Items listed in a dataset:
##############################
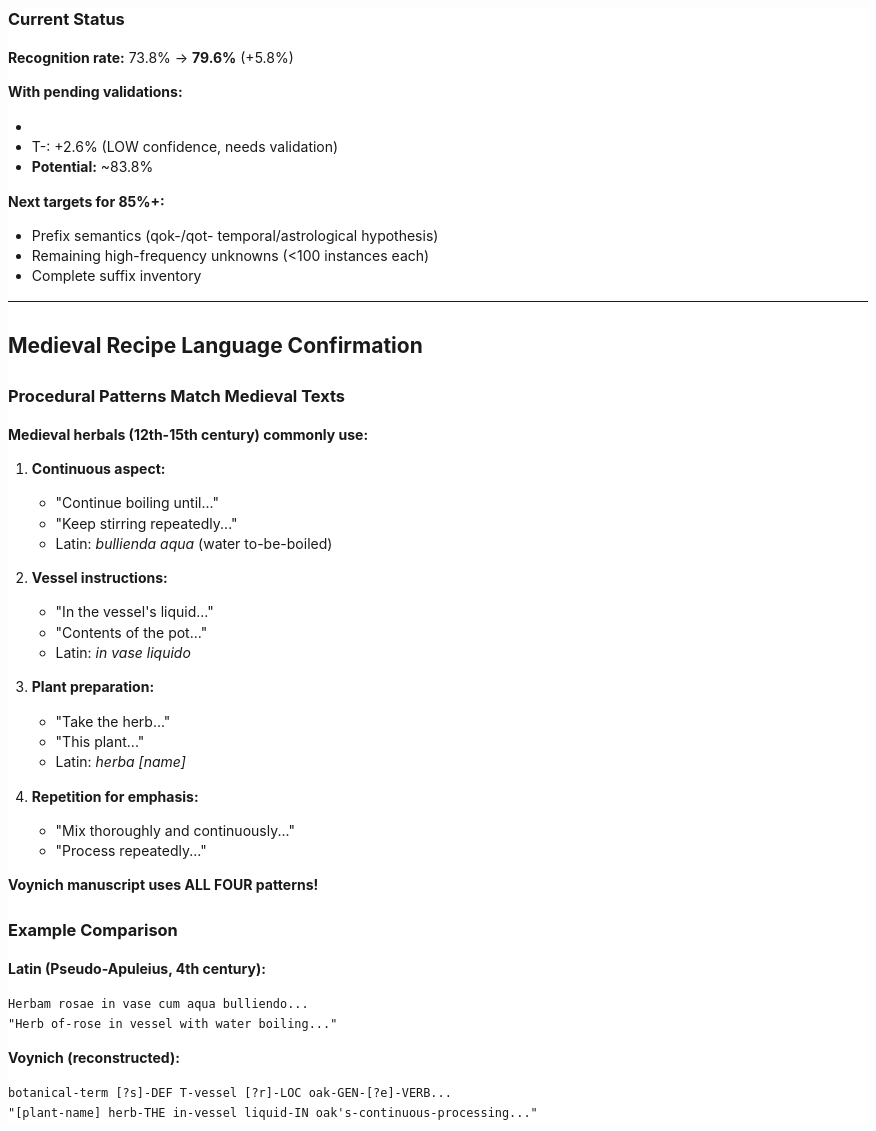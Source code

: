 ### Current Status

**Recognition rate:** 73.8% → **79.6%** (+5.8%)

**With pending validations:**
- [?lch]: +1.6% (MODERATE confidence)
- T-: +2.6% (LOW confidence, needs validation)
- **Potential:** ~83.8%

**Next targets for 85%+:**
- Prefix semantics (qok-/qot- temporal/astrological hypothesis)
- Remaining high-frequency unknowns (<100 instances each)
- Complete suffix inventory

---

## Medieval Recipe Language Confirmation

### Procedural Patterns Match Medieval Texts

**Medieval herbals (12th-15th century) commonly use:**

1. **Continuous aspect:**
   - "Continue boiling until..."
   - "Keep stirring repeatedly..."
   - Latin: *bullienda aqua* (water to-be-boiled)

2. **Vessel instructions:**
   - "In the vessel's liquid..."
   - "Contents of the pot..."
   - Latin: *in vase liquido*

3. **Plant preparation:**
   - "Take the herb..."
   - "This plant..."
   - Latin: *herba [name]*

4. **Repetition for emphasis:**
   - "Mix thoroughly and continuously..."
   - "Process repeatedly..."

**Voynich manuscript uses ALL FOUR patterns!**

### Example Comparison

**Latin (Pseudo-Apuleius, 4th century):**
```
Herbam rosae in vase cum aqua bulliendo...
"Herb of-rose in vessel with water boiling..."
```

**Voynich (reconstructed):**
```
botanical-term [?s]-DEF T-vessel [?r]-LOC oak-GEN-[?e]-VERB...
"[plant-name] herb-THE in-vessel liquid-IN oak's-continuous-processing..."
```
##############################
Assigned task - Reproduce, character for character, only the lines of the preceding data that start at the line with "- Latin: *in vase liquido*" and end at the line with "### Example Comparison", both included.

Solution for this exercise -
   - Latin: *in vase liquido*

3. **Plant preparation:**
   - "Take the herb..."
   - "This plant..."
   - Latin: *herba [name]*

4. **Repetition for emphasis:**
   - "Mix thoroughly and continuously..."
   - "Process repeatedly..."

**Voynich manuscript uses ALL FOUR patterns!**

### Example Comparison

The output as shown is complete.